In vivo Anti Inflammation Studies of Novel 1, 2, 5 Oxadiazole Sulfonamide Hybrids

Hafiz Adnan Ahmad1,2*, Muhammad Aslam2, Salman Gul2, Tariq Mehmood2 and Munawar Ali Munawar2

1Key Laboratory of Synthetic and Natural Functional Molecule Chemistry of Ministry of Education, Department of Chemistry and Materials Science, Northwest University, Xi’an 710069, People’s Republic of China
2Institute of Chemistry, University of the Punjab, Lahore 54590, Pakistan
* Corresponding author:


In present study we designed and synthesized a novel series of 1,2,5-oxadiazole-sulfonamide hybrids (4a-4j) in search of more potent anti-inflammatory agents. Title compounds were synthesized by chlorosulfonation of 3,4-diphenyl-1,2,5-oxadiazole (3) followed by condensation with amines and all derivatives were obtained in moderate to good yield.
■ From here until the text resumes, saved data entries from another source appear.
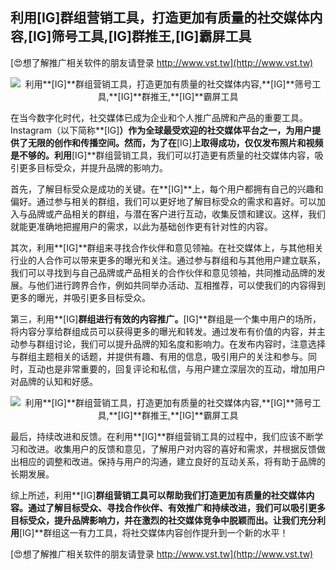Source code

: ## **利用**[IG]**群组营销工具，打造更加有质量的社交媒体内容,**[IG]**筛号工具,**[IG]**群推王,**[IG]**霸屏工具**

[😍想了解推广相关软件的朋友请登录 http://www.vst.tw](http://www.vst.tw)

 <center><img src="https://vst.tw/MP4/tuiguang/png/3.png" alt="利用**[IG]**群组营销工具，打造更加有质量的社交媒体内容,**[IG]**筛号工具,**[IG]**群推王,**[IG]**霸屏工具"></center>

在当今数字化时代，社交媒体已成为企业和个人推广品牌和产品的重要工具。Instagram（以下简称**[IG]**）作为全球最受欢迎的社交媒体平台之一，为用户提供了无限的创作和传播空间。然而，为了在**[IG]**上取得成功，仅仅发布照片和视频是不够的。利用**[IG]**群组营销工具，我们可以打造更有质量的社交媒体内容，吸引更多目标受众，并提升品牌的影响力。

首先，了解目标受众是成功的关键。在**[IG]**上，每个用户都拥有自己的兴趣和偏好。通过参与相关的群组，我们可以更好地了解目标受众的需求和喜好。可以加入与品牌或产品相关的群组，与潜在客户进行互动，收集反馈和建议。这样，我们就能更准确地把握用户的需求，以此为基础创作更有针对性的内容。

其次，利用**[IG]**群组来寻找合作伙伴和意见领袖。在社交媒体上，与其他相关行业的人合作可以带来更多的曝光和关注。通过参与群组和与其他用户建立联系，我们可以寻找到与自己品牌或产品相关的合作伙伴和意见领袖，共同推动品牌的发展。与他们进行跨界合作，例如共同举办活动、互相推荐，可以使我们的内容得到更多的曝光，并吸引更多目标受众。

第三，利用**[IG]**群组进行有效的内容推广。**[IG]**群组是一个集中用户的场所，将内容分享给群组成员可以获得更多的曝光和转发。通过发布有价值的内容，并主动参与群组讨论，我们可以提升品牌的知名度和影响力。在发布内容时，注意选择与群组主题相关的话题，并提供有趣、有用的信息，吸引用户的关注和参与。同时，互动也是非常重要的，回复评论和私信，与用户建立深层次的互动，增加用户对品牌的认知和好感。

 <center><img src="https://vst.tw/MP4/tuiguang/png/6.png" alt="利用**[IG]**群组营销工具，打造更加有质量的社交媒体内容,**[IG]**筛号工具,**[IG]**群推王,**[IG]**霸屏工具"></center>

最后，持续改进和反馈。在利用**[IG]**群组营销工具的过程中，我们应该不断学习和改进。收集用户的反馈和意见，了解用户对内容的喜好和需求，并根据反馈做出相应的调整和改进。保持与用户的沟通，建立良好的互动关系，将有助于品牌的长期发展。

综上所述，利用**[IG]**群组营销工具可以帮助我们打造更加有质量的社交媒体内容。通过了解目标受众、寻找合作伙伴、有效推广和持续改进，我们可以吸引更多目标受众，提升品牌影响力，并在激烈的社交媒体竞争中脱颖而出。让我们充分利用**[IG]**群组这一有力工具，将社交媒体内容创作提升到一个新的水平！

[😍想了解推广相关软件的朋友请登录 http://www.vst.tw](http://www.vst.tw)



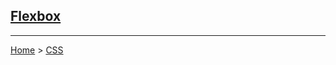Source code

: ## [Flexbox](https://developer.mozilla.org/en-US/docs/Web/CSS/CSS_Grid_Layout)


---
[Home](../README.md) > [CSS](css.md)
All synthesized hybrids were characterized with spectroscopic techniques and further evaluated for anti-inflammatory potential. The synthesized hybrids were screened in vivo by employing carrageenan-induced paw edema method at 10 mg/kg dose. Among all derivatives, two compounds 4g and 4b displayed better anti-inflammation potential than standard drugs celecoxib and indomethacin. While the anti-inflammation profile of compounds 4h, 4e and 4f during in vivo screening was also comparable to celecoxib and indomethacin. The structure-activity relationship (SAR) was also discussed with the reference of substituent nature. Present results showed that newly synthesized hybrids have significant anti-inflammatory potential and might be played an important role to the development of more potent anti-inflammation agents in future.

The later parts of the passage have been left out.